Words That Grow

Over this year, we talked about all the things that we can do at home to make music practice more consistent, smoother and more effective. Things like designing our practice environment to encourage the habit of daily practice, creating practice plans and having ideas to make practice fun.

There are many things that we can do. But often, what makes or breaks a practice session are the words that we say (or do not say) in the presence of our child.

The way that we choose to communicate with our child is key to his success - and the family's success. The words that we choose to use and how we say them to our child determines whether we create, bypass or negate an opportunity for our child to grow - and for us to grow with them.

Families who have progressed through the Suzuki Early Childhood Education (ECE) programme would know this full well: The most important aspect of a child's learning progress is how the adults around him react to his efforts. We guide, we acknowledge, we praise and we celebrate every effort from our child - and that of the children around him.

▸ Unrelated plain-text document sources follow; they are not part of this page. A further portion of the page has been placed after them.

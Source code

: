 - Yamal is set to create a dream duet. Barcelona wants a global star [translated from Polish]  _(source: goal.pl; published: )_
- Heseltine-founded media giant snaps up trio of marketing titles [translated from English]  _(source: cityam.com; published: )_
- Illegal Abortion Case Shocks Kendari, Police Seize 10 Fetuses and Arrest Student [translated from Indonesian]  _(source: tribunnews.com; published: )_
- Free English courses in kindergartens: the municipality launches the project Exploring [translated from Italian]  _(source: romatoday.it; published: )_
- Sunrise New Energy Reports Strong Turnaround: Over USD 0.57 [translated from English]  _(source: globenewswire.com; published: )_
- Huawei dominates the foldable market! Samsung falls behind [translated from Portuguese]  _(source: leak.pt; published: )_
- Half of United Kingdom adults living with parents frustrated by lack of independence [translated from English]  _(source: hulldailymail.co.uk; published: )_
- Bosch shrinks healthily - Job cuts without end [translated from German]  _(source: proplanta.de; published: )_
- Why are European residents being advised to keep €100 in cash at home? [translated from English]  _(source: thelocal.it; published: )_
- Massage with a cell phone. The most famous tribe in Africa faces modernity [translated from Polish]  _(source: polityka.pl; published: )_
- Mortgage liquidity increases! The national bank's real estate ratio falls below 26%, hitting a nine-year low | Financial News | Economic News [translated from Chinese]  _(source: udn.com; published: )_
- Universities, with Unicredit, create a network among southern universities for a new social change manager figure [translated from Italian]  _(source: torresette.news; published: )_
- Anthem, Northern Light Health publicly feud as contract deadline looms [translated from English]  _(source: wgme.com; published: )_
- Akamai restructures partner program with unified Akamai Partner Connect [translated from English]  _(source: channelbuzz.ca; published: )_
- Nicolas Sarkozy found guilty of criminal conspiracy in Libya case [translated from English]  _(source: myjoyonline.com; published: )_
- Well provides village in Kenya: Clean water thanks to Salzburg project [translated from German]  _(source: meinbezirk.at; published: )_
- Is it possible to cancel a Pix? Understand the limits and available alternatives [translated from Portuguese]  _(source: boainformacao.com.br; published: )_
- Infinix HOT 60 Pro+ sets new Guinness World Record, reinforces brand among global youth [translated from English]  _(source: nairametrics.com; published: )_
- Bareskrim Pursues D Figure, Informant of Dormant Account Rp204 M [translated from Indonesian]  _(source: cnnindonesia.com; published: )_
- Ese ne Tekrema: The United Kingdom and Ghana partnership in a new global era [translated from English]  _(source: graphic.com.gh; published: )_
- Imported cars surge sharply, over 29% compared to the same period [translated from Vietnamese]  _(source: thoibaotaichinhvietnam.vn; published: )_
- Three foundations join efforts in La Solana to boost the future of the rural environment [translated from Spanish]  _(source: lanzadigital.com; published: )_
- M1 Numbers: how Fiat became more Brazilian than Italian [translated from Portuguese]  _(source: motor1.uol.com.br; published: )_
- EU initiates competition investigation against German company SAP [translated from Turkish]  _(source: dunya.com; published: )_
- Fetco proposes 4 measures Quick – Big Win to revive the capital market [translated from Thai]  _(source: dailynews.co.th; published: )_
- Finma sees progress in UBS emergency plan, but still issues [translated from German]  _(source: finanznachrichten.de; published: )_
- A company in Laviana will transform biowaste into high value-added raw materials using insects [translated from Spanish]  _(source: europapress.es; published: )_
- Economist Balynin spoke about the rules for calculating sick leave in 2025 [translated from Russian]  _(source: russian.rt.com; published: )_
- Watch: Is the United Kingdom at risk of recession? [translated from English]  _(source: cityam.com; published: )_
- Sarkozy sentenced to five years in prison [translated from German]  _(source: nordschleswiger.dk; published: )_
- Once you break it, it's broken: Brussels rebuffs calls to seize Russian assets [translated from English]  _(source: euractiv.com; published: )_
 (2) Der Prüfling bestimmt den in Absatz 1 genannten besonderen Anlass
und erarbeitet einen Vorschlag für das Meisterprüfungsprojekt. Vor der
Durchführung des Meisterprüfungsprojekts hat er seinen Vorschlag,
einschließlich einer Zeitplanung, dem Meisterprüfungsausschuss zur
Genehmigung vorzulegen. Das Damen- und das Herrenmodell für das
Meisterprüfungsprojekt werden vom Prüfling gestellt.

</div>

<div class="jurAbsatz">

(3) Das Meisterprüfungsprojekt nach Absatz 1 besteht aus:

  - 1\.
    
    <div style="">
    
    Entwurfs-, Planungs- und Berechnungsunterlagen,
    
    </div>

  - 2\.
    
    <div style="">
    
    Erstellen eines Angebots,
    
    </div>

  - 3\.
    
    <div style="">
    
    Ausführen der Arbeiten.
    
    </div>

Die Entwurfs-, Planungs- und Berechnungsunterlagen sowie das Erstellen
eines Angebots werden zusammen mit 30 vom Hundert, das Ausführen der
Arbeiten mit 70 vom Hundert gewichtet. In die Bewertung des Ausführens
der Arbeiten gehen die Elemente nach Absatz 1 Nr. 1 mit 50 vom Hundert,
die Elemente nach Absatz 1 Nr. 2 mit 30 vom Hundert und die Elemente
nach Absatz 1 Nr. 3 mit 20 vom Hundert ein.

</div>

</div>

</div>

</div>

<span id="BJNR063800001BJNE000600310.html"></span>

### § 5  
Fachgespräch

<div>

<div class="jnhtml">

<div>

This is the biggest lesson from our ECE parent education journey to bring with us when our child embarks on learning an instrument. Applying it to daily practice isn't as easy though when you go overnight from a weekly no-preparation-required fun session to a daily routine where you have a practice assignment to work on and deliver at every lesson. Suddenly, what your child hears from you every day is "Go practise the piano", "You need to practise (song name)", "Go prepare your cello"... Wait a minute. Did we ever order him to "Go play the Tupperware drum" or "Go practise the words to Wee Willie Winkie"? We didn't. We probably encouraged him to "Come, let's see you tap a steady beat on the drum!" and recited all the rhymes together with him.

How did we go from providing direction to barking out instructions? For sure, we don't mean harm - we just want to get practice done. And either way, we will. But what makes the difference between ending a session with both parent and child feeling good about themselves and about each other, versus either one or both feeling frustrated and unaccomplished, are our choice of words.

We can choose words that help us grow, rather than get us down. I shared this list in a post on the Parents Can Coach Facebook page. While having a list of great words and phrases to refer to is handy, the best way to learn how to communicate with kindness and respect is to observe how our children's teachers do it and to practise doing the same.

One particular experience that stuck with me was when Claire attended a piano institute with a different teacher some years ago. I had forgotten to discuss with her which review piece she would be presenting before the session started. When the institute teacher invited Claire to play a piece for her to provide feedback on, my child decided to play her brand new learning piece that she had learnt just two days before. I inwardly cringed and died a little while silently lamenting "Wrong choice! Wrong choice!" as I was anticipating a performance waaaaay below her usual standard of playing. AND IT WAS.

The institute teacher didn't comment on a single mistake nor asked Claire if she had practised the piece before presenting it. She thanked Claire for playing, astutely asked if it was a new piece and invited her to play a more familiar piece. Words that helped us grow. And words not said that helped us grow.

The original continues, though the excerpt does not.